A US armored brigade corresponds to about 4,500 men, along with 250 tanks, infantry fighting vehicles and self-propelled artillery, as well as 1,700 cars and trucks.
The unit will be spread out between Bulgaria, Romania, Poland and the Baltic states.
Obviously the Russians are not happy about this. The US foray into Estonia and Latvia in particular means a heavier rival military presence in close proximity to Russian cities at any time since 1944. (Obviously there were more troops arrayed against the Soviets during the Cold War, but these were sitting on the Elbe in central Germany, rather than 200 kilometres from Saint Petersburg.)
At the same time the Russians have not offered a high-pitched reaction to the move that NATO's Philip Breedlove was perhaps hoping for. Deutsche Well has the reason:
Moscow's lack of anger at these US plans has a simple explanation, said Alexander Golz, an expert on the Russian military. "The deployment of the armored brigade was already decided at the NATO Summit in Wales in 2014. Russia has already responded."
Moscow already announced it would set up new divisions in the west of the country. Lately there have been conflicting statements about their number. Defense Minister Sergei Shoigu said a few days ago, Russia planned to station two new divisions permanently in Russia's Western Military District.

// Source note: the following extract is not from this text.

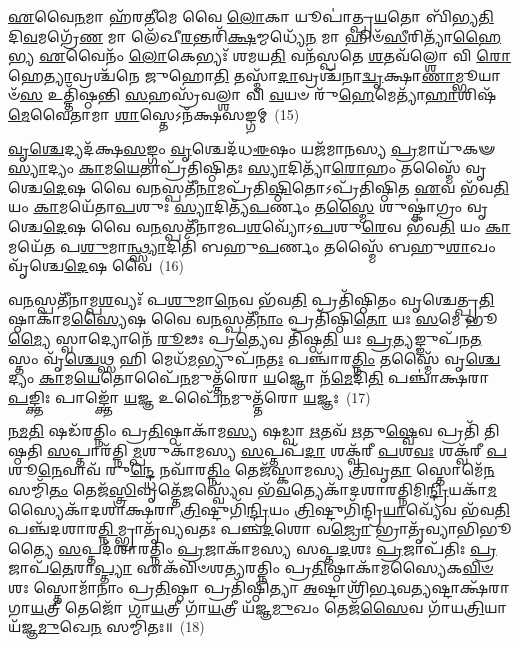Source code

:\-\ul{𑌏}\-𑌵𑍈\-\ul{𑌨}\-𑌮𑌾 𑌹᳴𑌰\-\ul{𑌤𑍀}\-𑌮𑍇 𑌵𑍈 \ul{𑌲𑍋}\-𑌕𑌾 𑌯𑍂𑌪𑌾॑𑌤𑍍𑌪𑍍𑌰\-\ul{𑌯}\-𑌤𑍋 𑌬𑌿᳴𑌭𑍍𑌯\-\ul{𑌤𑌿} 𑌦𑌿\-\ul{𑌵}\-𑌮𑌗𑍍𑌰𑍇᳴\-\ul{𑌣} 𑌮𑌾 𑌲𑍇᳴𑌖𑍀\-\ul{𑌰}\-𑌨𑍍𑌤𑌰𑌿᳴\-\ul{𑌕𑍍𑌷}\-𑌮𑍍𑌮𑌧𑍍𑌯𑍇᳴\-\ul{𑌨} 𑌮𑌾 𑌹𑌿𑍞᳴\-\ul{𑌸𑍀}\-𑌰𑌿𑌤𑍍𑌯𑌾᳴\-\ul{𑌹𑍈}\-𑌭𑍍𑌯 \ul{𑌏}\-𑌵𑍈𑌨𑌂᳴ \ul{𑌲𑍋}\-𑌕𑍇𑌭𑍍𑌯𑌃᳴ 𑌶𑌮𑌯\-\ul{𑌤𑌿} 𑌵𑌨᳴𑌸𑍍𑌪𑌤𑍇 \ul{𑌶}\-𑌤𑌵᳴𑌲𑍍\mbox{}\-\ul{𑌶𑍋} 𑌵𑌿 \ul{𑌰𑍋}\-𑌹𑍇\-\ul{𑌤𑍍𑌯𑌾}\-𑌵𑍍𑌰𑌶𑍍𑌚᳴𑌨𑍇 𑌜𑍁𑌹𑍋\-\ul{𑌤𑌿} 𑌤𑌸𑍍𑌮𑌾᳴\-\ul{𑌦𑌾}\-𑌵𑍍𑌰𑌶𑍍𑌚᳴𑌨𑌾\-\ul{𑌦𑍍𑌵𑍃}\-𑌕𑍍𑌷𑌾\-\ul{𑌣𑌾}\-𑌮𑍍𑌭𑍂𑌯𑌾𑍞᳴\-\ul{𑌸} 𑌉𑌤𑍍𑌤𑌿᳴𑌷𑍍𑌠𑌨𑍍𑌤𑌿 \ul{𑌸}\-𑌹𑌸𑍍𑌰᳴𑌵𑌲𑍍\mbox{}\-\ul{𑌶𑌾} 𑌵𑌿 \ul{𑌵}\-𑌯𑍞 𑌰𑍁᳴\-\ul{𑌹𑍇}\-𑌮𑍇𑌤𑍍𑌯𑌾᳴\-\ul{𑌹𑌾}\-𑌶𑌿𑌷᳴\-\ul{𑌮𑍇}\-𑌵𑍈𑌤𑌾𑌮𑌾 \ul{𑌶𑌾}\-𑌸𑍍𑌤𑍇\-𑌽𑌨᳴𑌕𑍍𑌷𑌸𑌙𑍍𑌗𑌮𑍍~(15)

\-\ul{𑌵𑍃}\-\-\ul{𑌶𑍍𑌚𑍇}\-𑌦𑍍𑌯𑌦᳴𑌕𑍍𑌷\-\ul{𑌸}\-𑌙𑍍𑌗𑌂 \ul{𑌵𑍃}\-𑌶𑍍𑌚𑍇𑌦᳴𑌧\-\ul{𑌈}\-𑌷𑌂 𑌯𑌜᳴𑌮𑌾𑌨𑌸𑍍𑌯 \ul{𑌪𑍍𑌰}\-𑌮𑌾𑌯𑍁᳴𑌕𑍟 \ul{𑌸𑍍𑌯𑌾}\-𑌦𑍍𑌯𑌂 \ul{𑌕𑌾}\-𑌮\-\ul{𑌯𑍇}\-𑌤𑌾𑌪𑍍𑌰᳴𑌤𑌿𑌷𑍍𑌠𑌿𑌤𑌃 \ul{𑌸𑍍𑌯𑌾}\-𑌦𑌿𑌤𑍍𑌯𑌾᳴\-\ul{𑌰𑍋}\-𑌹𑌂 𑌤𑌸𑍍𑌮𑍈᳴ 𑌵𑍃𑌶𑍍𑌚𑍇\-\ul{𑌦𑍇}\-𑌷 𑌵𑍈 𑌵\-\ul{𑌨}\-𑌸𑍍𑌪𑌤𑍀᳴\-\ul{𑌨𑌾}\-𑌮𑌪𑍍𑌰᳴𑌤𑌿\-\ul{𑌷𑍍𑌠𑌿}\-𑌤𑍋\-𑌽𑌪𑍍𑌰᳴𑌤𑌿𑌷𑍍𑌠𑌿𑌤 \ul{𑌏}\-𑌵 𑌭᳴𑌵\-\ul{𑌤𑌿} 𑌯𑌂 \ul{𑌕𑌾}\-𑌮𑌯𑍇᳴𑌤𑌾\-\ul{𑌪}\-𑌶𑍁𑌃 \ul{𑌸𑍍𑌯𑌾}\-𑌦𑌿𑌤𑍍𑌯᳴\-\ul{𑌪}\-𑌰𑍍𑌣𑌂 𑌤\-\ul{𑌸𑍍𑌮𑍈} 𑌶𑍁𑌷𑍍𑌕𑌾॑𑌗𑍍𑌰𑌂 𑌵𑍃𑌶𑍍𑌚𑍇\-\ul{𑌦𑍇}\-𑌷 𑌵𑍈 𑌵\-\ul{𑌨}\-𑌸𑍍𑌪𑌤𑍀᳴𑌨𑌾𑌮𑌪\-\ul{𑌶}\-𑌵𑍍𑌯𑍋᳴\-𑌽\-\ul{𑌪}\-𑌶𑍁\-\ul{𑌰𑍇}\-𑌵 𑌭᳴𑌵\-\ul{𑌤𑌿} 𑌯𑌂 \ul{𑌕𑌾}\-𑌮𑌯𑍇᳴𑌤 𑌪\-\ul{𑌶𑍁}\-𑌮𑌾\-\ul{𑌨𑍍𑌥𑍍𑌸𑍍𑌯𑌾}\-𑌦𑌿𑌤𑌿᳴ 𑌬𑌹𑍁\-\ul{𑌪}\-𑌰𑍍𑌣𑌂 𑌤𑌸𑍍𑌮𑍈᳴ 𑌬𑌹𑍁\-\ul{𑌶𑌾}\-𑌖𑌂 𑌵𑍃᳴𑌶𑍍𑌚𑍇\-\ul{𑌦𑍇}\-𑌷 𑌵𑍈~(16)

𑌵\-\ul{𑌨}\-𑌸𑍍𑌪𑌤𑍀᳴𑌨𑌾𑌮𑍍𑌪\-\ul{𑌶}\-𑌵𑍍𑌯𑌃᳴ 𑌪\-\ul{𑌶𑍁}\-𑌮𑌾\-\ul{𑌨𑍇}\-𑌵 𑌭᳴𑌵\-\ul{𑌤𑌿} 𑌪𑍍𑌰𑌤𑌿᳴𑌷𑍍𑌠𑌿𑌤𑌂 𑌵𑍃𑌶𑍍𑌚𑍇𑌤𑍍𑌪𑍍𑌰\-\ul{𑌤𑌿}\-𑌷𑍍𑌠𑌾𑌕𑌾᳴𑌮\-\ul{𑌸𑍍𑌯𑍈}\-𑌷 𑌵𑍈 𑌵\-\ul{𑌨}\-𑌸𑍍𑌪𑌤𑍀᳴\-\ul{𑌨𑌾𑌂} 𑌪𑍍𑌰𑌤𑌿᳴𑌷𑍍𑌠𑌿\-\ul{𑌤𑍋} 𑌯𑌃 \ul{𑌸}\-𑌮𑍇 𑌭𑍂\-\ul{𑌮𑍍𑌯𑍈} 𑌸𑍍𑌵𑌾𑌦𑍍𑌯𑍋𑌨𑍇᳴ \ul{𑌰𑍂}\-𑌢𑌃 𑌪𑍍𑌰\-\ul{𑌤𑍍𑌯𑍇}\-𑌵 𑌤𑌿᳴𑌷𑍍𑌠\-\ul{𑌤𑌿} 𑌯𑌃 \ul{𑌪𑍍𑌰}\-𑌤𑍍𑌯𑌙𑍍𑌙𑍁𑌪᳴𑌨\-\ul{𑌤}\-𑌸𑍍𑌤𑌂 𑌵𑍃᳴\-\ul{𑌶𑍍𑌚𑍇}\-𑌥𑍍𑌸 𑌹𑌿 𑌮𑍇𑌧᳴\-\ul{𑌮}\-𑌭𑍍𑌯𑍁𑌪᳴𑌨\-\ul{𑌤𑌃} 𑌪𑌞𑍍𑌚𑌾᳴𑌰\-\ul{𑌤𑍍𑌨𑌿𑌂} 𑌤𑌸𑍍𑌮𑍈᳴ 𑌵𑍃\-\ul{𑌶𑍍𑌚𑍇}\-𑌦𑍍𑌯𑌂 \ul{𑌕𑌾}\-𑌮\-\ul{𑌯𑍇}\-𑌤𑍋𑌪𑍈᳴\-\ul{𑌨}\-𑌮𑍁𑌤𑍍𑌤᳴𑌰𑍋 \ul{𑌯}\-𑌜𑍍𑌞𑍋 𑌨᳴\-\ul{𑌮𑍇}\-𑌦𑌿\-\ul{𑌤𑌿} 𑌪𑌞𑍍𑌚𑌾॑𑌕𑍍𑌷𑌰𑌾 \ul{𑌪}\-𑌙𑍍𑌕𑍍𑌤𑌿𑌃 𑌪𑌾𑌙𑍍𑌕𑍍𑌤𑍋᳴ \ul{𑌯}\-𑌜𑍍𑌞 𑌉𑌪𑍈᳴\-\ul{𑌨}\-𑌮𑍁𑌤𑍍𑌤᳴𑌰𑍋 \ul{𑌯}\-𑌜𑍍𑌞𑌃~(17)

\-\ul{𑌨}\-\-\ul{𑌮}\-\-\ul{𑌤𑌿} 𑌷𑌡᳴𑌰𑌤𑍍𑌨𑌿𑌂 𑌪𑍍𑌰\-\ul{𑌤𑌿}\-𑌷𑍍𑌠𑌾𑌕𑌾᳴𑌮\-\ul{𑌸𑍍𑌯} 𑌷𑌡𑍍𑌵𑌾 \ul{𑌋}\-𑌤𑌵᳴ \ul{𑌋}\-𑌤𑍁\-\ul{𑌷𑍍𑌵𑍇}\-𑌵 𑌪𑍍𑌰𑌤𑌿᳴ 𑌤𑌿𑌷𑍍𑌠𑌤𑌿 \ul{𑌸}\-𑌪𑍍𑌤𑌾𑌰᳴𑌤𑍍𑌨𑌿\-\ul{𑌮𑍍𑌪}\-𑌶𑍁𑌕𑌾᳴𑌮𑌸𑍍𑌯 \ul{𑌸}\-𑌪𑍍𑌤𑌪᳴\-\ul{𑌦𑌾} 𑌶𑌕𑍍𑌵᳴𑌰𑍀 \ul{𑌪}\-𑌶\-\ul{𑌵𑌃} 𑌶𑌕𑍍𑌵᳴𑌰𑍀 \ul{𑌪}\-𑌶𑍂\-\ul{𑌨𑍇}\-𑌵𑌾𑌵᳴ 𑌰𑍁\-\ul{𑌨𑍍𑌦𑍍𑌧𑍇} 𑌨𑌵𑌾᳴𑌰\-\ul{𑌤𑍍𑌨𑌿𑌂} 𑌤𑍇𑌜᳴𑌸𑍍𑌕𑌾𑌮𑌸𑍍𑌯 \ul{𑌤𑍍𑌰𑌿}\-𑌵𑍃\-\ul{𑌤𑌾} 𑌸𑍍𑌤𑍋𑌮𑍇᳴\-\ul{𑌨} 𑌸𑌮𑍍𑌮𑌿᳴\-\ul{𑌤𑌂} 𑌤𑍇𑌜᳴\-\ul{𑌸𑍍𑌤𑍍𑌰𑌿}\-𑌵𑍃𑌤𑍍𑌤𑍇᳴\-\ul{𑌜}\-𑌸𑍍𑌵𑍍𑌯𑍇᳴𑌵 𑌭᳴\-\ul{𑌵}\-𑌤𑍍𑌯𑍇𑌕𑌾᳴\-𑌦𑌶𑌾𑌰𑌤𑍍𑌨𑌿\-𑌮𑌿\-\ul{𑌨𑍍𑌦𑍍𑌰𑌿}\-𑌯𑌕𑌾᳴\-\ul{𑌮}\-𑌸𑍍𑌯𑍈𑌕𑌾᳴\-𑌦𑌶𑌾𑌕𑍍𑌷𑌰𑌾 \ul{𑌤𑍍𑌰𑌿}\-𑌷𑍍𑌟𑍁𑌗𑌿᳴\-\ul{𑌨𑍍𑌦𑍍𑌰𑌿}\-𑌯𑌂 \ul{𑌤𑍍𑌰𑌿}\-𑌷𑍍𑌟𑍁𑌗𑌿᳴𑌨𑍍𑌦𑍍𑌰𑌿\-\ul{𑌯𑌾}\-𑌵𑍍𑌯𑍇᳴𑌵 𑌭᳴𑌵\-\ul{𑌤𑌿} 𑌪𑌞𑍍𑌚᳴𑌦𑌶𑌾𑌰\-\ul{𑌤𑍍𑌨𑌿}\-𑌮𑍍𑌭𑍍𑌰𑌾𑌤𑍃᳴𑌵𑍍𑌯𑌵𑌤𑌃 𑌪𑌞𑍍𑌚\-\ul{𑌦}\-𑌶𑍋 𑌵\-\ul{𑌜𑍍𑌰𑍋} 𑌭𑍍𑌰𑌾𑌤𑍃᳴𑌵𑍍𑌯𑌾𑌭𑌿𑌭𑍂𑌤𑍍𑌯𑍈 \ul{𑌸}\-𑌪𑍍𑌤𑌦᳴𑌶𑌾𑌰𑌤𑍍𑌨𑌿𑌂 \ul{𑌪𑍍𑌰}\-𑌜𑌾𑌕𑌾᳴𑌮𑌸𑍍𑌯 𑌸𑌪𑍍𑌤\-\ul{𑌦}\-𑌶𑌃 \ul{𑌪𑍍𑌰}\-𑌜𑌾𑌪᳴𑌤𑌿𑌃 \ul{𑌪𑍍𑌰}\-𑌜𑌾𑌪᳴\-\ul{𑌤𑍇}\-𑌰𑌾\-\ul{𑌪𑍍𑌤𑍍𑌯𑌾} 𑌏𑌕᳴𑌵𑌿𑍞𑌶𑌤𑍍𑌯𑌰𑌤𑍍𑌨𑌿𑌂 𑌪𑍍𑌰\-\ul{𑌤𑌿}\-𑌷𑍍𑌠𑌾𑌕𑌾᳴𑌮𑌸𑍍𑌯𑍈𑌕\-\-\ul{𑌵𑌿}\-\-\ul{𑍞}\-𑌶𑌃 𑌸𑍍𑌤𑍋𑌮𑌾᳴𑌨𑌾𑌂 𑌪𑍍𑌰\-\ul{𑌤𑌿}\-𑌷𑍍𑌠𑌾 𑌪𑍍𑌰𑌤𑌿᳴𑌷𑍍𑌠𑌿𑌤𑍍𑌯𑌾 \ul{𑌅}\-𑌷𑍍𑌟𑌾𑌶𑍍𑌰𑌿᳴𑌰𑍍𑌭𑌵\-\ul{𑌤𑍍𑌯}\-𑌷𑍍𑌟𑌾𑌕𑍍𑌷᳴𑌰𑌾 𑌗𑌾\-\ul{𑌯}\-𑌤𑍍𑌰𑍀 𑌤𑍇𑌜𑍋᳴ 𑌗𑌾\-\ul{𑌯}\-𑌤𑍍𑌰𑍀 𑌗𑌾᳴\-\ul{𑌯}\-𑌤𑍍𑌰𑍀 𑌯᳴𑌜𑍍𑌞\-\ul{𑌮𑍁}\-𑌖𑌂 𑌤𑍇𑌜᳴\-\ul{𑌸𑍈}\-𑌵 𑌗𑌾᳴𑌯\-\ul{𑌤𑍍𑌰𑌿}\-𑌯𑌾 𑌯᳴𑌜𑍍𑌞\-\ul{𑌮𑍁}\-𑌖𑍇\-\ul{𑌨} 𑌸𑌮𑍍𑌮𑌿᳴𑌤𑌃॥~(18)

"NATO is expanding its military potential in Europe, including in the immediate vicinity of the Russian border," he said. Russia was concerned, he said - and forced to react. But earlier, the defense minister had spoken about three new divisions in Russia's west. One of these divisions would be created from a brigade in the Smolensk region on the border with Belarus.
In addition, the Russian defense ministry announced in early February that it was reactivating the 1st Tank Guards Army, dissolved in 1998, in the west of the country. The new army is being formed from existing divisions and brigades that are to be reorganized and strengthened.
While the recent announcement sheds more detail on NATO's planned and ongoing buildup in Eastern Europe and also revises it to an extent the Russians have understood that NATO was coming ever since mid 2014. They have already moved to meet it. And boy are they some moves.
In the last 15 years the Russian military has slowly transformed from a massive division-based force to a lighter, more modular brigade-based force, better suited to fighting small wars.
However, especially for NATO it is now bringing back two divisions and a tank army!
A Russian tank army is a corps of two to three armored divisions with integrated artillery, bridging and helicopter support and motorized infantry divisions assigned on an ad hoc basis when needed.
So NATO, how do you like them apples?